(AVAILABLE DATA)

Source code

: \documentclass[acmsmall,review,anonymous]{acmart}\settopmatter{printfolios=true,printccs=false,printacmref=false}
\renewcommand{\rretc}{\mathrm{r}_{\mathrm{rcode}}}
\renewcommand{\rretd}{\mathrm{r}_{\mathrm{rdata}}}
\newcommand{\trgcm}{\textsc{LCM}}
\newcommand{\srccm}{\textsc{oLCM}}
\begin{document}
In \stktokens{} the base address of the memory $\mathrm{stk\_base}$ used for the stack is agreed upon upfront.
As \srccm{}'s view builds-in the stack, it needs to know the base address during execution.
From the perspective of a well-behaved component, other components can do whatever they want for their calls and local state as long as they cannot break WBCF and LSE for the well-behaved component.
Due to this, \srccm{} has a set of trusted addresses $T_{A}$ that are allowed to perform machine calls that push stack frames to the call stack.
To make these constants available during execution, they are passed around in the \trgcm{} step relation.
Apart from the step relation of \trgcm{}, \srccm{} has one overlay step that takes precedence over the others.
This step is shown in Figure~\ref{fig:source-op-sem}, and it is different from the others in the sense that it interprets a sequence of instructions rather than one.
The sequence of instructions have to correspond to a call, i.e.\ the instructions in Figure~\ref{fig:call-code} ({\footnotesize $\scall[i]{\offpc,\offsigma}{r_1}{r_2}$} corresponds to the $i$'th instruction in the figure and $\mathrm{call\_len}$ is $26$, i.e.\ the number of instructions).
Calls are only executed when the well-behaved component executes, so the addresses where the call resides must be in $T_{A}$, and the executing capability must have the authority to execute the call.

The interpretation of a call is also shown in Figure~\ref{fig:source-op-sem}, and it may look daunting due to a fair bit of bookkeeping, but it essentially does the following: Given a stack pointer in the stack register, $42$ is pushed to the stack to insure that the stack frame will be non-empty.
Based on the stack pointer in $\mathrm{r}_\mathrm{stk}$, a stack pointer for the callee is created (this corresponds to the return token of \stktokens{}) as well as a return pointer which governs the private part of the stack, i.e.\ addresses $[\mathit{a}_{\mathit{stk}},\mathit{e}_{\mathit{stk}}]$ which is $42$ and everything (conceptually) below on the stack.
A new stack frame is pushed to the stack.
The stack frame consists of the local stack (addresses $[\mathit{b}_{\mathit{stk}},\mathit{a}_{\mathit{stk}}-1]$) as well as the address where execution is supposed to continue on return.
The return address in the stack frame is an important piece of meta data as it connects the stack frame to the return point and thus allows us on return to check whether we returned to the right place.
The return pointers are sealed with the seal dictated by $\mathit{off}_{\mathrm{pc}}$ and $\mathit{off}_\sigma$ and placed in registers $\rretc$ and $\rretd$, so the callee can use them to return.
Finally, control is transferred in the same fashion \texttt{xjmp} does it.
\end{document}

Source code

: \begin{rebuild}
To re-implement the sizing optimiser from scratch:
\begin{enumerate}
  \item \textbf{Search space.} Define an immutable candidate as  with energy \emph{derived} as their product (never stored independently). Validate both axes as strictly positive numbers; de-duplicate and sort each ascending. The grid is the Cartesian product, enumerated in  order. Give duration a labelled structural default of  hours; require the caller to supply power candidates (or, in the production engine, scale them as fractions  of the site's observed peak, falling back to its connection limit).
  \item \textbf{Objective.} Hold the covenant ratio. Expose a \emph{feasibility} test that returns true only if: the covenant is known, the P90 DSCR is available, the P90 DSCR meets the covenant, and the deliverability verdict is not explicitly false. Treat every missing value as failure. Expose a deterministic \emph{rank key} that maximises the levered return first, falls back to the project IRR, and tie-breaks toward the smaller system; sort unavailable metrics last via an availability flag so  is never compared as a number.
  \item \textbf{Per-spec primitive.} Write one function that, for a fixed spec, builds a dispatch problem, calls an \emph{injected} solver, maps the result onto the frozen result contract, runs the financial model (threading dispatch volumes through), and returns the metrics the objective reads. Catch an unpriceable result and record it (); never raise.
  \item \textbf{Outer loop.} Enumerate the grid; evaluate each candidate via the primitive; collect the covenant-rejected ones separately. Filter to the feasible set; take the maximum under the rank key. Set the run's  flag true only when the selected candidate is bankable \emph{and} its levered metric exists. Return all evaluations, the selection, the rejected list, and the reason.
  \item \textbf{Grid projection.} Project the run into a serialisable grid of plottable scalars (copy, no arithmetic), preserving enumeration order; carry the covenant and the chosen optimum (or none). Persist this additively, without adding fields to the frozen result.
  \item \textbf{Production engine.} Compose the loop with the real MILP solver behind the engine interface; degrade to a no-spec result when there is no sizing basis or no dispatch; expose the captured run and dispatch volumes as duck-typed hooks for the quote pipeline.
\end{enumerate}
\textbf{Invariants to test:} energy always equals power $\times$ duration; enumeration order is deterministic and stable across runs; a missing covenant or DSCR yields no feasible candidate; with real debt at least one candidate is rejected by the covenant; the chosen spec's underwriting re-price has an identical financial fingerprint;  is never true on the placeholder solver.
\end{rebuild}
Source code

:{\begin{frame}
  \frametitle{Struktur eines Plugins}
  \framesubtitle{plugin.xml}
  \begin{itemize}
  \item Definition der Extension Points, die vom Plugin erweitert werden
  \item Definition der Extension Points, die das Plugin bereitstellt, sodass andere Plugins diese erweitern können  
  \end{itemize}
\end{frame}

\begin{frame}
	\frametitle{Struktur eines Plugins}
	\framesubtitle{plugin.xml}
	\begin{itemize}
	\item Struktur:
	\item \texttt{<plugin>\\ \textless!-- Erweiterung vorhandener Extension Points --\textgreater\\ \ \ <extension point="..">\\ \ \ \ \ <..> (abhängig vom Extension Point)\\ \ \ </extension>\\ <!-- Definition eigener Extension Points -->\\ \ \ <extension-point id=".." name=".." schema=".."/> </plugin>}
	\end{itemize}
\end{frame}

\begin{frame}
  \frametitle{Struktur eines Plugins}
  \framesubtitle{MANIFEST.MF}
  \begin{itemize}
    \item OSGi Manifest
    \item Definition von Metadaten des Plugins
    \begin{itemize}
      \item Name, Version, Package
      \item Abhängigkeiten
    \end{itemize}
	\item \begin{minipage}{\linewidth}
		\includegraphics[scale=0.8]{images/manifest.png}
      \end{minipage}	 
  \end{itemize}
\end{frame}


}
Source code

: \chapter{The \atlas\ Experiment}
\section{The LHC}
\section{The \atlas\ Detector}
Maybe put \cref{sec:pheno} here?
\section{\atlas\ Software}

(End AVAILABLE DATA)

Whatever the number of entries above, each one is to be copied exactly.

== WRITTEN ANSWER ==
Source code

: \documentclass[acmsmall,review,anonymous]{acmart}\settopmatter{printfolios=true,printccs=false,printacmref=false}
\renewcommand{\rretc}{\mathrm{r}_{\mathrm{rcode}}}
\renewcommand{\rretd}{\mathrm{r}_{\mathrm{rdata}}}
\newcommand{\trgcm}{\textsc{LCM}}
\newcommand{\srccm}{\textsc{oLCM}}
\begin{document}
In \stktokens{} the base address of the memory $\mathrm{stk\_base}$ used for the stack is agreed upon upfront.
As \srccm{}'s view builds-in the stack, it needs to know the base address during execution.
From the perspective of a well-behaved component, other components can do whatever they want for their calls and local state as long as they cannot break WBCF and LSE for the well-behaved component.
Due to this, \srccm{} has a set of trusted addresses $T_{A}$ that are allowed to perform machine calls that push stack frames to the call stack.
To make these constants available during execution, they are passed around in the \trgcm{} step relation.
Apart from the step relation of \trgcm{}, \srccm{} has one overlay step that takes precedence over the others.
This step is shown in Figure~\ref{fig:source-op-sem}, and it is different from the others in the sense that it interprets a sequence of instructions rather than one.
The sequence of instructions have to correspond to a call, i.e.\ the instructions in Figure~\ref{fig:call-code} ({\footnotesize $\scall[i]{\offpc,\offsigma}{r_1}{r_2}$} corresponds to the $i$'th instruction in the figure and $\mathrm{call\_len}$ is $26$, i.e.\ the number of instructions).
Calls are only executed when the well-behaved component executes, so the addresses where the call resides must be in $T_{A}$, and the executing capability must have the authority to execute the call.

The interpretation of a call is also shown in Figure~\ref{fig:source-op-sem}, and it may look daunting due to a fair bit of bookkeeping, but it essentially does the following: Given a stack pointer in the stack register, $42$ is pushed to the stack to insure that the stack frame will be non-empty.
Based on the stack pointer in $\mathrm{r}_\mathrm{stk}$, a stack pointer for the callee is created (this corresponds to the return token of \stktokens{}) as well as a return pointer which governs the private part of the stack, i.e.\ addresses $[\mathit{a}_{\mathit{stk}},\mathit{e}_{\mathit{stk}}]$ which is $42$ and everything (conceptually) below on the stack.
A new stack frame is pushed to the stack.
The stack frame consists of the local stack (addresses $[\mathit{b}_{\mathit{stk}},\mathit{a}_{\mathit{stk}}-1]$) as well as the address where execution is supposed to continue on return.
The return address in the stack frame is an important piece of meta data as it connects the stack frame to the return point and thus allows us on return to check whether we returned to the right place.
The return pointers are sealed with the seal dictated by $\mathit{off}_{\mathrm{pc}}$ and $\mathit{off}_\sigma$ and placed in registers $\rretc$ and $\rretd$, so the callee can use them to return.
Finally, control is transferred in the same fashion \texttt{xjmp} does it.
\end{document}

Source code

: \begin{rebuild}
To re-implement the sizing optimiser from scratch:
\begin{enumerate}
  \item \textbf{Search space.} Define an immutable candidate as  with energy \emph{derived} as their product (never stored independently). Validate both axes as strictly positive numbers; de-duplicate and sort each ascending. The grid is the Cartesian product, enumerated in  order. Give duration a labelled structural default of  hours; require the caller to supply power candidates (or, in the production engine, scale them as fractions  of the site's observed peak, falling back to its connection limit).
  \item \textbf{Objective.} Hold the covenant ratio. Expose a \emph{feasibility} test that returns true only if: the covenant is known, the P90 DSCR is available, the P90 DSCR meets the covenant, and the deliverability verdict is not explicitly false. Treat every missing value as failure. Expose a deterministic \emph{rank key} that maximises the levered return first, falls back to the project IRR, and tie-breaks toward the smaller system; sort unavailable metrics last via an availability flag so  is never compared as a number.
  \item \textbf{Per-spec primitive.} Write one function that, for a fixed spec, builds a dispatch problem, calls an \emph{injected} solver, maps the result onto the frozen result contract, runs the financial model (threading dispatch volumes through), and returns the metrics the objective reads. Catch an unpriceable result and record it (); never raise.
  \item \textbf{Outer loop.} Enumerate the grid; evaluate each candidate via the primitive; collect the covenant-rejected ones separately. Filter to the feasible set; take the maximum under the rank key. Set the run's  flag true only when the selected candidate is bankable \emph{and} its levered metric exists. Return all evaluations, the selection, the rejected list, and the reason.
  \item \textbf{Grid projection.} Project the run into a serialisable grid of plottable scalars (copy, no arithmetic), preserving enumeration order; carry the covenant and the chosen optimum (or none). Persist this additively, without adding fields to the frozen result.
  \item \textbf{Production engine.} Compose the loop with the real MILP solver behind the engine interface; degrade to a no-spec result when there is no sizing basis or no dispatch; expose the captured run and dispatch volumes as duck-typed hooks for the quote pipeline.
\end{enumerate}
\textbf{Invariants to test:} energy always equals power $\times$ duration; enumeration order is deterministic and stable across runs; a missing covenant or DSCR yields no feasible candidate; with real debt at least one candidate is rejected by the covenant; the chosen spec's underwriting re-price has an identical financial fingerprint;  is never true on the placeholder solver.
\end{rebuild}
Source code

:{\begin{frame}
  \frametitle{Struktur eines Plugins}
  \framesubtitle{plugin.xml}
  \begin{itemize}
  \item Definition der Extension Points, die vom Plugin erweitert werden
  \item Definition der Extension Points, die das Plugin bereitstellt, sodass andere Plugins diese erweitern können  
  \end{itemize}
\end{frame}

\begin{frame}
	\frametitle{Struktur eines Plugins}
	\framesubtitle{plugin.xml}
	\begin{itemize}
	\item Struktur:
	\item \texttt{<plugin>\\ \textless!-- Erweiterung vorhandener Extension Points --\textgreater\\ \ \ <extension point="..">\\ \ \ \ \ <..> (abhängig vom Extension Point)\\ \ \ </extension>\\ <!-- Definition eigener Extension Points -->\\ \ \ <extension-point id=".." name=".." schema=".."/> </plugin>}
	\end{itemize}
\end{frame}

\begin{frame}
  \frametitle{Struktur eines Plugins}
  \framesubtitle{MANIFEST.MF}
  \begin{itemize}
    \item OSGi Manifest
    \item Definition von Metadaten des Plugins
    \begin{itemize}
      \item Name, Version, Package
      \item Abhängigkeiten
    \end{itemize}
	\item \begin{minipage}{\linewidth}
		\includegraphics[scale=0.8]{images/manifest.png}
      \end{minipage}	 
  \end{itemize}
\end{frame}


}
Source code

: \chapter{The \atlas\ Experiment}
\section{The LHC}
\section{The \atlas\ Detector}
Maybe put \cref{sec:pheno} here?
\section{\atlas\ Software}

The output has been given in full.